- [Exercise objective]: Copy every line below where the string "follows" is found.

- [Dataset records]:
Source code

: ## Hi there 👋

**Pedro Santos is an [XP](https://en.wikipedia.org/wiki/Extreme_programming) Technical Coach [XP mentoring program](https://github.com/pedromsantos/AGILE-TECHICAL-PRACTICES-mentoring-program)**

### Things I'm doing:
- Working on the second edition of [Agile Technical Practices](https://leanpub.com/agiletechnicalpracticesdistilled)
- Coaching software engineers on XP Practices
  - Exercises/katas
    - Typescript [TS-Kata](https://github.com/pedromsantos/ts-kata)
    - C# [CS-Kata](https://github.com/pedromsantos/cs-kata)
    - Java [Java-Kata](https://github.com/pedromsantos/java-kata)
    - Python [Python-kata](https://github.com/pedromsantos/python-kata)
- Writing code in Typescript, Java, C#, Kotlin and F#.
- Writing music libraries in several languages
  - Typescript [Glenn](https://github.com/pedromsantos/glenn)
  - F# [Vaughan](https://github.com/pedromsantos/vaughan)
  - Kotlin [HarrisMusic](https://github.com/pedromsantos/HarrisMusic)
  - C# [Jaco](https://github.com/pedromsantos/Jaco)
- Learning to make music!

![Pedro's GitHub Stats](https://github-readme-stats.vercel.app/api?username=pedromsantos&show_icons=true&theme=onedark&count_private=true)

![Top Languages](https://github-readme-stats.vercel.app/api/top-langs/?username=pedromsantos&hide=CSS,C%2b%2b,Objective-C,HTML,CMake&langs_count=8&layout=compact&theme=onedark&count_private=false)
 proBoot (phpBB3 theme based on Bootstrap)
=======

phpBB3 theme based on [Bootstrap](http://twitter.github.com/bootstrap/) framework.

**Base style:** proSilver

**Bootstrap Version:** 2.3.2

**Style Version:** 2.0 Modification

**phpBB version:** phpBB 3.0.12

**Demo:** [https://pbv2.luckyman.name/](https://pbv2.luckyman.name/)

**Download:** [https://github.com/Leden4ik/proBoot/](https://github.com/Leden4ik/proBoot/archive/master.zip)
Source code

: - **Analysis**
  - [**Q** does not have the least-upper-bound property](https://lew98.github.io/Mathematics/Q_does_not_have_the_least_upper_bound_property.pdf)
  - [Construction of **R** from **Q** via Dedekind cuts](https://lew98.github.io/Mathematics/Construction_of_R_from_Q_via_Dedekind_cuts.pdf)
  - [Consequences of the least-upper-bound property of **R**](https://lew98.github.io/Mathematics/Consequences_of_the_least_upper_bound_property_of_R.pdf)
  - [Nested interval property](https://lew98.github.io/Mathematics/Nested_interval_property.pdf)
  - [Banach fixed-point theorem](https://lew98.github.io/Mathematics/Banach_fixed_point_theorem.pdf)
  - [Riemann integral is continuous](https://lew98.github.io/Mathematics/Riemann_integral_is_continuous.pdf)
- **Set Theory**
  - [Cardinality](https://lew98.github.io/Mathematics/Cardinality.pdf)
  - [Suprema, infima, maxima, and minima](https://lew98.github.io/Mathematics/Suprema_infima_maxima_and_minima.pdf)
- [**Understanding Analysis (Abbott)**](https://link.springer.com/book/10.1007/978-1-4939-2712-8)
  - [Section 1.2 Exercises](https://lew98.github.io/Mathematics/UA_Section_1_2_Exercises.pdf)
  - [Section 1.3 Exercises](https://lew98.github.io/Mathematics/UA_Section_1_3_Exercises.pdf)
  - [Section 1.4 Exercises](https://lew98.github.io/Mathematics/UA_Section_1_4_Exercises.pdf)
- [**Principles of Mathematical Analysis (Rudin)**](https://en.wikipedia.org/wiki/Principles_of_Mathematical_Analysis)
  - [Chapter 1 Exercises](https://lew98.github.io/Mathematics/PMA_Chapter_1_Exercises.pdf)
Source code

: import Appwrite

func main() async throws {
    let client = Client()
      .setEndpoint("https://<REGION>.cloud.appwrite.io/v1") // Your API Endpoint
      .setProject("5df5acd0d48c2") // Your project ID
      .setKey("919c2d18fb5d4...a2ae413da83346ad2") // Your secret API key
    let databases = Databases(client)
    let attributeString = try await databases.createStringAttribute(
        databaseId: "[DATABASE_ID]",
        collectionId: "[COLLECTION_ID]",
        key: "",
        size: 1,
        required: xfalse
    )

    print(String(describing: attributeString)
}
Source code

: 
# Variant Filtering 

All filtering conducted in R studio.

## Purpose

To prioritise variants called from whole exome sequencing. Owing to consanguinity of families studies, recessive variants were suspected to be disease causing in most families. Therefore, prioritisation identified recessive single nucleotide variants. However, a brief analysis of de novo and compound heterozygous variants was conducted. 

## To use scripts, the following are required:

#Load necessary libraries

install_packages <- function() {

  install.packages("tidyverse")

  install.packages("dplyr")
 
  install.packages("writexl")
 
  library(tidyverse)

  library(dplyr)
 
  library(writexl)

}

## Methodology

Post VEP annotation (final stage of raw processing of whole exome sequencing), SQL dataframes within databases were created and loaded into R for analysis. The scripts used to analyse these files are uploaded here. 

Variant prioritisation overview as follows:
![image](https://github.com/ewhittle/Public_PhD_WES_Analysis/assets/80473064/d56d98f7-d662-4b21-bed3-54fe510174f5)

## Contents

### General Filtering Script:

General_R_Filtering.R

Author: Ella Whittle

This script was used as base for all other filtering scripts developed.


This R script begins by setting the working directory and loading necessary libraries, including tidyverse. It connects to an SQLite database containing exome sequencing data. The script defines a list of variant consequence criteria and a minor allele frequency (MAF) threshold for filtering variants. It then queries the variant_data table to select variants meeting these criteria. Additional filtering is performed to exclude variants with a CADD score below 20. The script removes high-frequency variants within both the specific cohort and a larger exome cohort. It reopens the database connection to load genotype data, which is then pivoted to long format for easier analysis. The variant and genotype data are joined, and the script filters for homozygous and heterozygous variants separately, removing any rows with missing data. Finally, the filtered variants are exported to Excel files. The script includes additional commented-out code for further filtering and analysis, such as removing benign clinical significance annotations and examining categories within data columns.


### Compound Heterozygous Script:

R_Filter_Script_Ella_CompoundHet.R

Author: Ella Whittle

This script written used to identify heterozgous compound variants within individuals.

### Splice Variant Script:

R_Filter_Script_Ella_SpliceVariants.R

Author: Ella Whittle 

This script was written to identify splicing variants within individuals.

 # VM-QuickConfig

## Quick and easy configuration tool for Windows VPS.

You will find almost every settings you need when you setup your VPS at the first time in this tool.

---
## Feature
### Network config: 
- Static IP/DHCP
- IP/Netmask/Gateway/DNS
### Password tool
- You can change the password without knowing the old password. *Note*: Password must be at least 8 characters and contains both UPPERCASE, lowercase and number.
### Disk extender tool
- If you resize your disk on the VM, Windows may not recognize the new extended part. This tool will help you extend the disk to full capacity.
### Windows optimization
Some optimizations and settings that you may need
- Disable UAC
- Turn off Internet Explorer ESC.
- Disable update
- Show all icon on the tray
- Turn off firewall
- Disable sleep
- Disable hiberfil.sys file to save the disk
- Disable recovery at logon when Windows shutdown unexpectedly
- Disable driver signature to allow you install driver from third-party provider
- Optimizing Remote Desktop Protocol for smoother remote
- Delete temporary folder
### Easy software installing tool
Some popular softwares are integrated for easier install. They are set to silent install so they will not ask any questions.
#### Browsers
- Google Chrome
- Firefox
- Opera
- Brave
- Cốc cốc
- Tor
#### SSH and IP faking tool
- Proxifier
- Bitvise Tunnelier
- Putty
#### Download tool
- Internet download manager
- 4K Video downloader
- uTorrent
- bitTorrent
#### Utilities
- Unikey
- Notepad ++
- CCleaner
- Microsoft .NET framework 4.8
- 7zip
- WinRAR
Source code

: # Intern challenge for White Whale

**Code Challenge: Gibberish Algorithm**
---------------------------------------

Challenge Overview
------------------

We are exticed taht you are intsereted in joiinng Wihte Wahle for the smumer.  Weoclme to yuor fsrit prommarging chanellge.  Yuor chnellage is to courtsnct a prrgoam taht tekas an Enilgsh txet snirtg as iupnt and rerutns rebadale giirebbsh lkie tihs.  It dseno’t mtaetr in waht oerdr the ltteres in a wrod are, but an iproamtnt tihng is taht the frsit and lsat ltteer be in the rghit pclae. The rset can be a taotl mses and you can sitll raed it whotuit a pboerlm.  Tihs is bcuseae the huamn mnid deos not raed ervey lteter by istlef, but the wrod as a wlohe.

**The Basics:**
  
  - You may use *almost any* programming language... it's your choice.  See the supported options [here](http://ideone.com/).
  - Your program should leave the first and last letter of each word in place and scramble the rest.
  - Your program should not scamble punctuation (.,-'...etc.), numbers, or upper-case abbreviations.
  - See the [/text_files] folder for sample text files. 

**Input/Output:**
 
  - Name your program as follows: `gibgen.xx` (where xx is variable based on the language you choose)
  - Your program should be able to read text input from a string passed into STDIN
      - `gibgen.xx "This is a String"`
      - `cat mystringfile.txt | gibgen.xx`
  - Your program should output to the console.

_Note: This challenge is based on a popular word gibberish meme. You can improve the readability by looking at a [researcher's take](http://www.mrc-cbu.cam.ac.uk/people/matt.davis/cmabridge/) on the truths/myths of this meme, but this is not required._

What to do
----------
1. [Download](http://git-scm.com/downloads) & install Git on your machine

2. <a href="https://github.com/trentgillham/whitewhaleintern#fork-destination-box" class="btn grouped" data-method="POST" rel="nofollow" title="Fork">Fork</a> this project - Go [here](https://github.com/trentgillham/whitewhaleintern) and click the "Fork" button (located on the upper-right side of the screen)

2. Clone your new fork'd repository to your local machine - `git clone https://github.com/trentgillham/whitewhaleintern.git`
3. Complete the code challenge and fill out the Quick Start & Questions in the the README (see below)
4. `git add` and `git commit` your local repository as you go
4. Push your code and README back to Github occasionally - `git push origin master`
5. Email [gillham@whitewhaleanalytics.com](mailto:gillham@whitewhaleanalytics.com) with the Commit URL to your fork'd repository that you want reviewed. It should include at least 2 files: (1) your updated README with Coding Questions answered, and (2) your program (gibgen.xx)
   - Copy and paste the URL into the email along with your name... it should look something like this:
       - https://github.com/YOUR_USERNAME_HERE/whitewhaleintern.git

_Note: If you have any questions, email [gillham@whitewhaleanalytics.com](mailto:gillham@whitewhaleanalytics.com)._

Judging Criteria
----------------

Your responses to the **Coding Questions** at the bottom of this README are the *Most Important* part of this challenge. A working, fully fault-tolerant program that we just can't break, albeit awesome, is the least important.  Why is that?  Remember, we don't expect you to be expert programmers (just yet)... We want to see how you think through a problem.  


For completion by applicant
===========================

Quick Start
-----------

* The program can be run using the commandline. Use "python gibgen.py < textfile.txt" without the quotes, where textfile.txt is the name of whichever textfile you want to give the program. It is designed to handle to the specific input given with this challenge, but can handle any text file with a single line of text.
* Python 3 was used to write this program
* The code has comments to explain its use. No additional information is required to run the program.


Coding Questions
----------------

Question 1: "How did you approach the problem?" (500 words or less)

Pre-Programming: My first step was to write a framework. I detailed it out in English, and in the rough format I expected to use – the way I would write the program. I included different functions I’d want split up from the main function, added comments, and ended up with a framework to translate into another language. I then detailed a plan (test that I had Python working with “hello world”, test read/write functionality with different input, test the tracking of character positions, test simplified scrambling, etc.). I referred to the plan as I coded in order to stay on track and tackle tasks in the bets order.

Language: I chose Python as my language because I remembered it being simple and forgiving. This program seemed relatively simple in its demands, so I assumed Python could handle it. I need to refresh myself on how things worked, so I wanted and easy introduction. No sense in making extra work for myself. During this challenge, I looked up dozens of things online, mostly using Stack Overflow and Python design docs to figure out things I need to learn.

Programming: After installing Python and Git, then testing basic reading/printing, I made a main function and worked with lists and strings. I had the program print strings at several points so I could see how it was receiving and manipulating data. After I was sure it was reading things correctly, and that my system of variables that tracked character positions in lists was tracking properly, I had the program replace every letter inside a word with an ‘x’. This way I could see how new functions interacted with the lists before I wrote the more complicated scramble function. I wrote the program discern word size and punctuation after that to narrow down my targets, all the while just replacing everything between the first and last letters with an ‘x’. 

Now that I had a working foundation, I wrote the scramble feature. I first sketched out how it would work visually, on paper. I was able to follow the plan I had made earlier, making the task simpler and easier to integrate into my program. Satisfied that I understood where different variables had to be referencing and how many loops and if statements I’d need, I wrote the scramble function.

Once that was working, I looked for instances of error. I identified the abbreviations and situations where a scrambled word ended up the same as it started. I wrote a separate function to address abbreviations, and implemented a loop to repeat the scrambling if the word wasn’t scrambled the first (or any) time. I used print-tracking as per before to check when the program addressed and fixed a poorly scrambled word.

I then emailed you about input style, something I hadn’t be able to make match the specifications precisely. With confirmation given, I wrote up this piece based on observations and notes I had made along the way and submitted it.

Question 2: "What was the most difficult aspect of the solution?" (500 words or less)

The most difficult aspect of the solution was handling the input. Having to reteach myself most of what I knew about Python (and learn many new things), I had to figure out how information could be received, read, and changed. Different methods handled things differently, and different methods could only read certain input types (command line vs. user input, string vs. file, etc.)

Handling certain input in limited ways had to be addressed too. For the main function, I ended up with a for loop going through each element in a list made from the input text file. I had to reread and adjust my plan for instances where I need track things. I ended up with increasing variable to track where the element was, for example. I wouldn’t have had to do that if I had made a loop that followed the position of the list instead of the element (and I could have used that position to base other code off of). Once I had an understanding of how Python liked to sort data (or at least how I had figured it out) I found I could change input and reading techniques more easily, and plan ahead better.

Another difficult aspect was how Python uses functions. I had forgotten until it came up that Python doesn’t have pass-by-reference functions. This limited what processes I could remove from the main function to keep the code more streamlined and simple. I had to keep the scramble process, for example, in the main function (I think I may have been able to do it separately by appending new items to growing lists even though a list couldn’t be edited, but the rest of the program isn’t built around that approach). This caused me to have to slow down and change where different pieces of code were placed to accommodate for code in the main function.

- [Written response]:
Variant prioritisation overview as follows:
  - Name your program as follows: `gibgen.xx` (where xx is variable based on the language you choose)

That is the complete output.